[Stored dataset items]

---+---

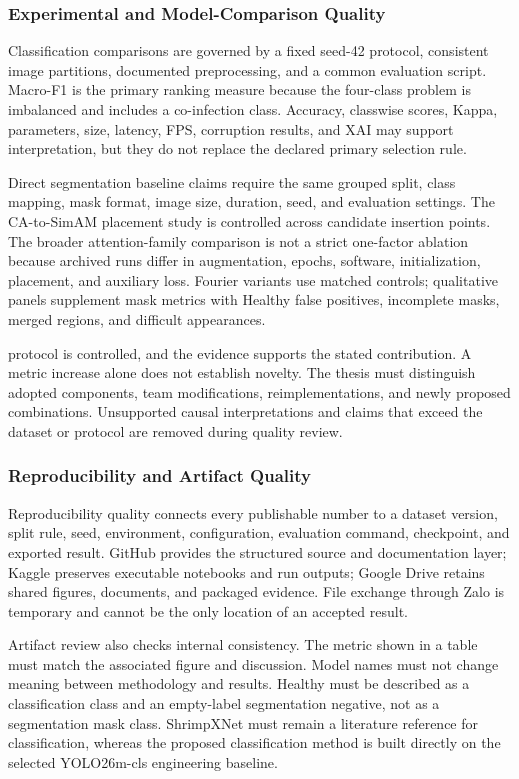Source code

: \documentclass[12pt,a4paper]{report}
\newenvironment{revisionblock}{\begin{snugshade}\noindent}{\end{snugshade}}
\begin{document}
\subsubsection{Experimental and Model-Comparison Quality}
Classification comparisons are governed by a fixed seed-42 protocol, consistent image partitions, documented preprocessing, and a common evaluation script. Macro-F1 is the primary ranking measure because the four-class problem is imbalanced and includes a co-infection class. Accuracy, classwise scores, Kappa, parameters, size, latency, FPS, corruption results, and XAI may support interpretation, but they do not replace the declared primary selection rule.\par
\begin{revisionblock}
Direct segmentation baseline claims require the same grouped split, class mapping, mask format, image size, duration, seed, and evaluation settings. The CA-to-SimAM placement study is controlled across candidate insertion points. The broader attention-family comparison is not a strict one-factor ablation because archived runs differ in augmentation, epochs, software, initialization, placement, and auxiliary loss. Fourier variants use matched controls; qualitative panels supplement mask metrics with Healthy false positives, incomplete masks, merged regions, and difficult appearances.
\end{revisionblock}
protocol is controlled, and the evidence supports the stated contribution. A metric increase alone does not establish novelty. The thesis must distinguish adopted components, team modifications, reimplementations, and newly proposed combinations. Unsupported causal interpretations and claims that exceed the dataset or protocol are removed during quality review.\par
\subsubsection{Reproducibility and Artifact Quality}
Reproducibility quality connects every publishable number to a dataset version, split rule, seed, environment, configuration, evaluation command, checkpoint, and exported result. GitHub provides the structured source and documentation layer; Kaggle preserves executable notebooks and run outputs; Google Drive retains shared figures, documents, and packaged evidence. File exchange through Zalo is temporary and cannot be the only location of an accepted result.\par
Artifact review also checks internal consistency. The metric shown in a table must match the associated figure and discussion. Model names must not change meaning between methodology and results. Healthy must be described as a classification class and an empty-label segmentation negative, not as a segmentation mask class. ShrimpXNet must remain a literature reference for classification, whereas the proposed classification method is built directly on the selected YOLO26m-cls engineering baseline.\par
\end{document}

---+---

Print every entry above again without changing a word, and omit the pictures.

**ANSWER TO THIS TASK**
Source code

: \documentclass[12pt,a4paper]{report}
\newenvironment{revisionblock}{\begin{snugshade}\noindent}{\end{snugshade}}
\begin{document}
\subsubsection{Experimental and Model-Comparison Quality}
Classification comparisons are governed by a fixed seed-42 protocol, consistent image partitions, documented preprocessing, and a common evaluation script. Macro-F1 is the primary ranking measure because the four-class problem is imbalanced and includes a co-infection class. Accuracy, classwise scores, Kappa, parameters, size, latency, FPS, corruption results, and XAI may support interpretation, but they do not replace the declared primary selection rule.\par
\begin{revisionblock}
Direct segmentation baseline claims require the same grouped split, class mapping, mask format, image size, duration, seed, and evaluation settings. The CA-to-SimAM placement study is controlled across candidate insertion points. The broader attention-family comparison is not a strict one-factor ablation because archived runs differ in augmentation, epochs, software, initialization, placement, and auxiliary loss. Fourier variants use matched controls; qualitative panels supplement mask metrics with Healthy false positives, incomplete masks, merged regions, and difficult appearances.
\end{revisionblock}
protocol is controlled, and the evidence supports the stated contribution. A metric increase alone does not establish novelty. The thesis must distinguish adopted components, team modifications, reimplementations, and newly proposed combinations. Unsupported causal interpretations and claims that exceed the dataset or protocol are removed during quality review.\par
\subsubsection{Reproducibility and Artifact Quality}
Reproducibility quality connects every publishable number to a dataset version, split rule, seed, environment, configuration, evaluation command, checkpoint, and exported result. GitHub provides the structured source and documentation layer; Kaggle preserves executable notebooks and run outputs; Google Drive retains shared figures, documents, and packaged evidence. File exchange through Zalo is temporary and cannot be the only location of an accepted result.\par
Artifact review also checks internal consistency. The metric shown in a table must match the associated figure and discussion. Model names must not change meaning between methodology and results. Healthy must be described as a classification class and an empty-label segmentation negative, not as a segmentation mask class. ShrimpXNet must remain a literature reference for classification, whereas the proposed classification method is built directly on the selected YOLO26m-cls engineering baseline.\par
\end{document}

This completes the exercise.